When are thresholds used on SCORE options?
For SCORE_MULTIPLE_CHOICE and SCORE_CHECKBOX controls, the platform uses the value field for compliance scoring, but also uses thresholds/riskScore/alignmentScore to compute risk and alignment statuses. This is why the ABC example includes threshold arrays on every scored answer option.
When is only thresholds used (no value)?
For TEST_SCORE controls with SCORE_THRESHOLD options, only the threshold arrays matter. The user enters a raw numeric value, and the platform looks up which bucket it falls into to determine the risk and alignment scores. See Threshold-Based Scoring.
Threshold-Based Scoring
The thresholds, alignmentScore, and riskScore arrays work together to create a bucket-based scoring system. This mechanism is used in two contexts:
TEST_SCOREcontrols — the user enters a raw number, which is placed into a threshold bucket.SCORE_MULTIPLE_CHOICE/SCORE_CHECKBOXcontrols — each answer option’svalueis placed into the threshold bucket to derive risk and alignment scores.
How It Works
The thresholds array defines bucket boundaries. For n thresholds, there are n - 1 buckets. The alignmentScore and riskScore arrays each have n - 1 values, one per bucket.

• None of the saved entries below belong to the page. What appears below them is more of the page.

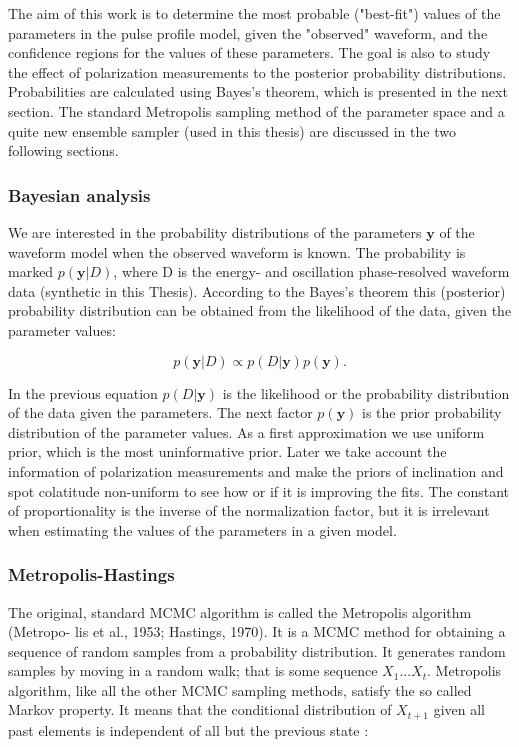 \documentclass{wihuri}
\def\be{\begin{equation}}
\def\ee{\end{equation}}
\begin{document}
The aim of this work is to determine the most probable ("best-fit") values of the parameters in the pulse profile model, given the "observed" waveform, and the confidence regions for the values of these parameters. The goal is also to study the effect of polarization measurements to the posterior probability distributions. Probabilities are calculated using Bayes's theorem, which is presented in the next section. The standard Metropolis sampling method of the parameter space and a quite new ensemble sampler (used in this thesis) are discussed in the two following sections. 

\subsubsection{Bayesian analysis}

We are interested in the probability distributions of the parameters $\textbf{y}$ of the waveform model when the observed waveform is known. The probability is marked $p(\textbf{y}|D)$, where D is the energy- and oscillation phase-resolved waveform data (synthetic in this Thesis). According to the Bayes's theorem this (posterior) probability distribution can be obtained from the likelihood of the data, given the parameter values:


\be \label{eq:bayes}
p(\textbf{y}|D) \propto p(D|\textbf{y})p(\textbf{y}).
\ee

In the previous equation $p(D|\textbf{y})$ is the likelihood or the probability distribution of the data given the parameters. The next factor $p(\textbf{y})$ is the prior probability distribution of the parameter values. As a first approximation we use uniform prior, which is the most uninformative prior. Later we take account the information of polarization measurements and make the priors of inclination and spot colatitude non-uniform to see how or if it is improving the fits. The constant of proportionality is the inverse of the normalization factor, but it is irrelevant when estimating the values of the parameters in a given model. 


\subsubsection{Metropolis-Hastings}

The original, standard MCMC algorithm is called the Metropolis algorithm (Metropo-
lis et al., 1953; Hastings, 1970). It is a MCMC method for obtaining a sequence of random samples from a probability distribution. It generates random samples by moving in a random walk; that is some sequence $X_{1}...X_{t}$. Metropolis algorithm, like all the other MCMC sampling methods, satisfy the so called Markov property. It means that the conditional distribution of $X_{t+1}$ given all past elements is independent of all but the previous state \cite{kaiser}:
\end{document}
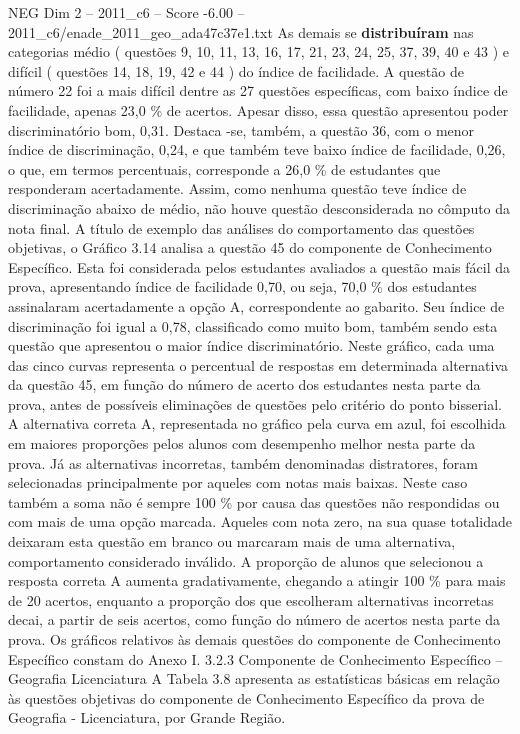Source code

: \begin{textsample}{NEG Dim 2 – 2011\_c6 – Score -6.00 – 2011\_c6/enade\_2011\_geo\_ada47c37e1.txt}
As demais se \textbf{distribuíram} nas categorias médio ( questões 9, 10, 11, 13, 16, 17, 21, 23, 24, 25, 37, 39, 40 e 43 ) e difícil ( questões 14, 18, 19, 42 e 44 ) do índice de facilidade.
A questão de número 22 foi a mais difícil dentre as 27 questões específicas, com baixo índice de facilidade, apenas 23,0 \% de acertos.
Apesar disso, essa questão apresentou poder discriminatório bom, 0,31.
Destaca -se, também, a questão 36, com o menor índice de discriminação, 0,24, e que também teve baixo índice de facilidade, 0,26, o que, em termos percentuais, corresponde a 26,0 \% de estudantes que responderam acertadamente.
Assim, como nenhuma questão teve índice de discriminação abaixo de médio, não houve questão desconsiderada no cômputo da nota final.
A título de exemplo das análises do comportamento das questões objetivas, o Gráfico 3.14 analisa a questão 45 do componente de Conhecimento Específico.
Esta foi considerada pelos estudantes avaliados a questão mais fácil da prova, apresentando índice de facilidade 0,70, ou seja, 70,0 \% dos estudantes assinalaram acertadamente a opção A, correspondente ao gabarito.
Seu índice de discriminação foi igual a 0,78, classificado como muito bom, também sendo esta questão que apresentou o maior índice discriminatório.
Neste gráfico, cada uma das cinco curvas representa o percentual de respostas em determinada alternativa da questão 45, em função do número de acerto dos estudantes nesta parte da prova, antes de possíveis eliminações de questões pelo critério do ponto bisserial.
A alternativa correta A, representada no gráfico pela curva em azul, foi escolhida em maiores proporções pelos alunos com desempenho melhor nesta parte da prova.
Já as alternativas incorretas, também denominadas distratores, foram selecionadas principalmente por aqueles com notas mais baixas.
Neste caso também a soma não é sempre 100 \% por causa das questões não respondidas ou com mais de uma opção marcada.
Aqueles com nota zero, na sua quase totalidade deixaram esta questão em branco ou marcaram mais de uma alternativa, comportamento considerado inválido.
A proporção de alunos que selecionou a resposta correta A aumenta gradativamente, chegando a atingir 100 \% para mais de 20 acertos, enquanto a proporção dos que escolheram alternativas incorretas decai, a partir de seis acertos, como função do número de acertos nesta parte da prova.
Os gráficos relativos às demais questões do componente de Conhecimento Específico constam do Anexo I. 3.2.3 Componente de Conhecimento Específico – Geografia Licenciatura A Tabela 3.8 apresenta as estatísticas básicas em relação às questões objetivas do componente de Conhecimento Específico da prova de Geografia - Licenciatura, por Grande Região.

\end{textsample}
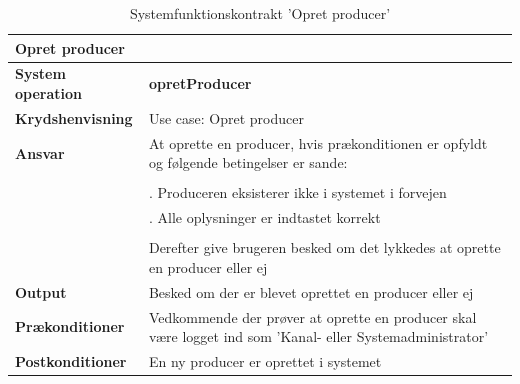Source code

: \begin{table}[H]
    \begin{tabularx}{\textwidth}{|p{4cm}|X|}
        \hline
        \multicolumn{2}{|X|}{\textbf{Opret producer}}\\
        \hline
        \textbf{System operation}       & \textbf{opretProducer} \\ \hline
        \textbf{Krydshenvisning}        & Use case: Opret producer \\ \hline\textbf{}
        \textbf{Ansvar}                 & At oprette en producer, hvis prækonditionen er opfyldt og følgende betingelser er sande: \\ 
                                        & \\ 
                                        & \quad 1. Produceren eksisterer ikke i systemet i forvejen \\
                                        & \quad 2. Alle oplysninger er indtastet korrekt \\
                                        & \\
                                        & Derefter give brugeren besked om det lykkedes at oprette en producer eller ej \\\hline
        \textbf{Output}                 & Besked om der er blevet oprettet en producer eller ej \\ \hline
        \textbf{Prækonditioner}         & Vedkommende der prøver at oprette en producer skal være logget ind som 'Kanal- eller                                                  Systemadministrator' \\ \hline
        \textbf{Postkonditioner}        & En ny producer er oprettet i systemet \\ \hline
    \end{tabularx}
    \caption{Systemfunktionskontrakt 'Opret producer'}
    \label{tab:kontrakter_opret_producer}
\end{table}


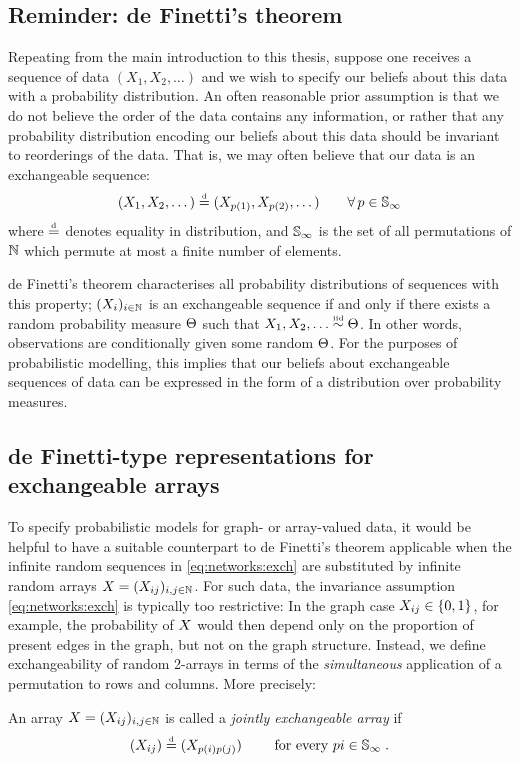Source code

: \subsection{Reminder: de Finetti's theorem}

Repeating from the main introduction to this thesis, suppose one receives a sequence of data $(X_1, X_2, \dots)$ and we wish to specify our beliefs about this data with a probability distribution.
An often reasonable prior assumption is that we do not believe the order of the data contains any information, or rather that any probability distribution encoding our beliefs about this data should be invariant to reorderings of the data.
That is, we may often believe that our data is an exchangeable sequence:
\[
  \label{eq:networks:exch}
  (X_1, X_2, \dots) \stackrel{\mbox{\tiny d}}{=} (X_{p(1)}, X_{p(2)}, \dots) \qquad \forall\, p\in\mathbb{S}_{\infty}
\]
where $\stackrel{\mbox{\tiny d}}{=}$ denotes equality in distribution, and $\mathbb{S}_{\infty}$ is the set of all permutations of $\mathbb{N}$ which permute at most a finite number of elements.

de Finetti's theorem \citep[e.g.][]{Kallenberg2002-il} characterises all probability distributions of sequences with this property;  $(X_i)_{i\in\mathbb{N}}$ is an exchangeable sequence if and only if there exists a random probability measure $\Theta$ such that $X_1,X_2,\ldots\overset{\mbox{\tiny iid}}{\sim}\Theta$.
In other words, observations are conditionally \iid given some random $\Theta$.
For the purposes of probabilistic modelling, this implies that our beliefs about exchangeable sequences of data can be expressed in the form of a distribution over probability measures.

\subsection{de Finetti-type representations for exchangeable arrays}

To specify probabilistic models for graph- or array-valued data, it would be helpful to have a suitable counterpart to de Finetti's theorem applicable when the infinite random sequences in \eqref{eq:networks:exch} are substituted by infinite random arrays $X=(X_{ij})_{i,j\in\mathbb{N}}$.
For such data, the invariance assumption \eqref{eq:networks:exch} is typically too restrictive: In the graph case $X_{ij}\in\lbrace 0,1\rbrace$, for example, the probability of $X$ would then depend only on the proportion of present edges in the graph, but not on the graph structure.
Instead, we define exchangeability of random 2-arrays in terms of the \emph{simultaneous} application of a permutation to rows and columns.
More precisely:
\begin{definition}
  An array $X=(X_{ij})_{i,j\in\mathbb{N}}$ is called a \emph{jointly exchangeable array} if 
  \begin{equation}
    \label{eq:jointly:ex}
    (X_{ij})\stackrel{\mbox{\tiny d}}{=}(X_{p(i)p(j)}) \qquad\text{ for every }pi\in\mathbb{S}_{\infty}\;.
  \end{equation}
\end{definition}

thresholds: [0, 0.5, 0.8, 1.0]
|------|------|------|
bucket0 bucket1 bucket2
alignmentScore: [0, 0.5, 1.0]
riskScore: [1.0, 0.5, 0]
Scoring example:
| Input Value | Bucket | Alignment Score | Risk Score |
|---|---|---|---|
0.3 | [0, 0.5) — bucket 0 | 0 | 1.0 |
0.6 | [0.5, 0.8) — bucket 1 | 0.5 | 0.5 |
0.9 | [0.8, 1.0] — bucket 2 | 1.0 | 0 |
Card Types
Card types define structured, repeatable data entry templates. They are used when a control has answerType: "CARD".
Card Type Object
| Property | Type | Required | Description |
|---|---|---|---|
cardTitle | string | Yes | Title of the card template |
cardDescription | string | No | Description of the card purpose |
cardFields | CardField[] | Yes | Array of field definitions within the card |
Card Field
| Property | Type | Required | Description |
|---|---|---|---|
type | AnswerType | Yes | Input type for this field (uses the same AnswerType enum) |
label | string | Yes | Display label for the field |
required | boolean | No | Whether the field is required |
defaultValue | string | No | Default value |
answerOptions | AnswerOption[] | No | Answer options (if the field is a selection type) |
Control Visibility
Controls can be conditionally shown or hidden based on policy rules.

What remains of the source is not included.